文献类型：期刊文献

中文题名：基于特异性响应基因介导的级联反应通路探讨针刺干预视觉剥夺的效应机制

英文题名：Mechanism of cascade response pathway mediated by specific response gene in acupuncture intervention on visual deprivation

作者：王觉[1];刘安国[1];马重兵[1];贾静[1];魏玉婷[1];孙燕[1];严兴科[1]

第一作者：王觉

机构：[1]甘肃中医药大学针灸推拿学院,兰州730101

第一机构：甘肃中医药大学针灸推拿学院

年份：2021

卷号：36

期号：7

起止页码：3939

中文期刊名：中华中医药杂志

外文期刊名：China Journal of Traditional Chinese Medicine and Pharmacy

收录：CSTPCD;;北大核心:【北大核心2020】；CSCD:【CSCD2021_2022】；

基金：国家自然科学基金项目(No.81660816,No.81860879);甘肃省高等学校创新能力项目(No.2019A-073)。

语种：中文

中文关键词：视觉剥夺;弱视;全转录组测序;针刺响应基因;Grm2基因;mGluRs代谢通路;生物学功能

外文关键词：Visual deprivation;Amblyopia;RNA-Seq;Acupuncture response gene;Grm2 gene;mGluRs metabolic pathway;Biological function

摘要：目的:利用全转录组学测序技术(RNA-Seq)及组间差异基因比对韦恩分析法钓取针刺干预视觉剥夺效应的特异性响应基因,基于该基因的生物学功能分析初步阐明针刺对视觉剥夺效应的干预机制。
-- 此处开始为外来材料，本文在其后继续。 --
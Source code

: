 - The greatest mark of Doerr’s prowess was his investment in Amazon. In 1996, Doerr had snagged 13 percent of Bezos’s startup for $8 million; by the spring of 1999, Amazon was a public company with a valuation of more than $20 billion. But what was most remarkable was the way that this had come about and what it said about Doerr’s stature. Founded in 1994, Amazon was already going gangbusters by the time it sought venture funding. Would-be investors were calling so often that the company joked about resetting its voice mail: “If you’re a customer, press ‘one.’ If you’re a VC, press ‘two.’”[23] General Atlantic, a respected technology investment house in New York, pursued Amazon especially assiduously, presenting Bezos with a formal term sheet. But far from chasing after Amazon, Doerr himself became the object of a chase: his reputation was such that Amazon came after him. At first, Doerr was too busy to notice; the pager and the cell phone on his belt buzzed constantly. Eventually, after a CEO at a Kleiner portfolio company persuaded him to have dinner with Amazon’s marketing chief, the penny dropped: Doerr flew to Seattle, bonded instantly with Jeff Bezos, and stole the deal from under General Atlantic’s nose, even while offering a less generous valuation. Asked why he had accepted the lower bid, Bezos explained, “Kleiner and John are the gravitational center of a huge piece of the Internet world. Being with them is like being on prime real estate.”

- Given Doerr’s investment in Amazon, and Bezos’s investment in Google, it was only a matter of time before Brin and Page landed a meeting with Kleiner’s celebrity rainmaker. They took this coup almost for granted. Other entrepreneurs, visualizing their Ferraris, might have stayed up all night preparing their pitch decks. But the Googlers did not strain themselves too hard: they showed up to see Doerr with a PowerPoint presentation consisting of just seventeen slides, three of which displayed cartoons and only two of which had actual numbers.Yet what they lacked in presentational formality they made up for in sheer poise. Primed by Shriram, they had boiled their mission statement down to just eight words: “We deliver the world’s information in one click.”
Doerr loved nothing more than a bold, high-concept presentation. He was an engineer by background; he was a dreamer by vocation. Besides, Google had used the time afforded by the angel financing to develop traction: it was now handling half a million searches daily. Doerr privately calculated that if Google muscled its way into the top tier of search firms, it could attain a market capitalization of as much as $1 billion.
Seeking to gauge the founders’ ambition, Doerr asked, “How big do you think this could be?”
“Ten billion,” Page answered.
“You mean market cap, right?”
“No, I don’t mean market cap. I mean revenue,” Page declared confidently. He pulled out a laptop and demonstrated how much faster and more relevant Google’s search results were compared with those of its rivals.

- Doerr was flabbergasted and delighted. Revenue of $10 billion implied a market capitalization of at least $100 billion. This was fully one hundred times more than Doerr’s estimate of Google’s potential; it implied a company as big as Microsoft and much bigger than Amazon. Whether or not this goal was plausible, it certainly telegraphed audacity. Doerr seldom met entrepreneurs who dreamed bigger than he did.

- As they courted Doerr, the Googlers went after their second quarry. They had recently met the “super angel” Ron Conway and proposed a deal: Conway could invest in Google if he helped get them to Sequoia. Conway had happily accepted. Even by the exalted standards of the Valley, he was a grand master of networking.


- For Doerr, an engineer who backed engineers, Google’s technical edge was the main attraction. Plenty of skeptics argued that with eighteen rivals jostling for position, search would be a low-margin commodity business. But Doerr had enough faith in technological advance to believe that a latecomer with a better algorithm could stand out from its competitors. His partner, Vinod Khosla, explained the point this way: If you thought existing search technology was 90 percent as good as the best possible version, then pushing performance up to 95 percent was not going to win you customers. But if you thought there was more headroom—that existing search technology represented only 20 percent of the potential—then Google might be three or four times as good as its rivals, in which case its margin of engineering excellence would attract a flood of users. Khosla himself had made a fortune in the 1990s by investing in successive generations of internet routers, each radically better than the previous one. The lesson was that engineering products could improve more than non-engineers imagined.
方法:随机将72只14d龄健康SD幼鼠分为空白组、空白捆绑组、空白针刺组、模型组、模型捆绑组及模型针刺组,每组12只。模型捆绑组与模型针刺组在模型复制成功3d后,分别给予捆绑和针刺刺激。14d后行图形视觉诱发电位(P-VEP)检测,通过组间差异表达基因分析,钓取视皮质特异性针刺响应基因,并描述其生物学功能。采用SYBR Green荧光定量技术对基因表达进行扩增验证。结果:(1)与空白组P-VEP比较,模型组P100潜伏期显著延长,振幅显著降低(P<0.05);与模型组P-VEP比较,模型针刺组P100潜伏期显著缩短,振幅显著升高(P<0.05)。(2)共钓取左侧视皮质特异性针刺响应基因38个,其中上调表达18个,下调20个。右侧视皮质特异性针刺响应基因63个,上调表达20个,下调43个。(3)SYBR Green荧光定量对Grm2基因的验证结果表明其扩增效率较高,特异性较好。(4)基于GO分析和KEGG通路筛选,阐释了Grm2基因调控代谢型谷氨酸受体(mGluRs)信号通路在针刺干预视觉剥夺效应中的生物学机制。结论:Grm2基因介导的mGluRs信号通路激活可以改善视皮层神经元突触可塑性,从而减轻视觉剥夺性损害,这可能是针刺干预视觉剥夺效应的重要分子机制。
Objective: To extract the specific response gene of acupuncture on visual deprivation effect by using complete transcriptological sequencing(RNA-Seq) and intergroup differential gene comparison, and to preliminarily clarify the mechanism of acupuncture on visual deprivation based on the analysis of the gene’s biological feature. Methods: A total of 72 healthy SD mice aged 14 days were randomly divided into blank group, blank binding group, blank acupuncture group, model group, model binding group and model acupuncture group, with 12 rats in each group. The model binding group and the model acupuncture group were given binding and acupuncture stimulation respectively 3 days after successful model replication. After 14 days, we detected the the visual evoked potential(P-VEP), obtained the specific genes in visual cortex of acupuncture response through the analysis of the differentially expressed genes between groups, and described the genes biological functions at same time. Then, SYBR Green fluorescence quantitative technique was used to amplify and verify gene expression. Results:(1)Compared to the blank group, the incubation period of P100 in the model group was significantly prolonged and the amplitude was significantly decreased(P<0.05). Compared to the P-VEP in the model group, the incubation period of P100 in the model acupuncture group was significantly shortened and the amplitude was significantly increased(P<0.05).(2)A total of 38 left visual cortex specific acupuncture response genes were selected, among which 18 were up-regulated and 20 were down-regulated. There were 63 right visual cortex specific acupuncture response genes, which included 20 up-regulated and 43 down-regulated genes.(3)The results of SYBR Green fluorescence quantification on Grm2 gene showed high-level amplification efficiency and better specificity.(4)Based on GO analysis and KEGG pathway screening, the biological mechanism of Grm2 gene regulation of mGluRs signal in acupuncture intervention visual deprivation effect was explained. Conclusion: The activation of the mGluRs pathway mediated by Grm2 gene can improve the synaptic plasticity of the visual cortex neurons, so as to reduce the visual deprivation damage, which may be an important molecular mechanism for acupuncture on visual deprivation.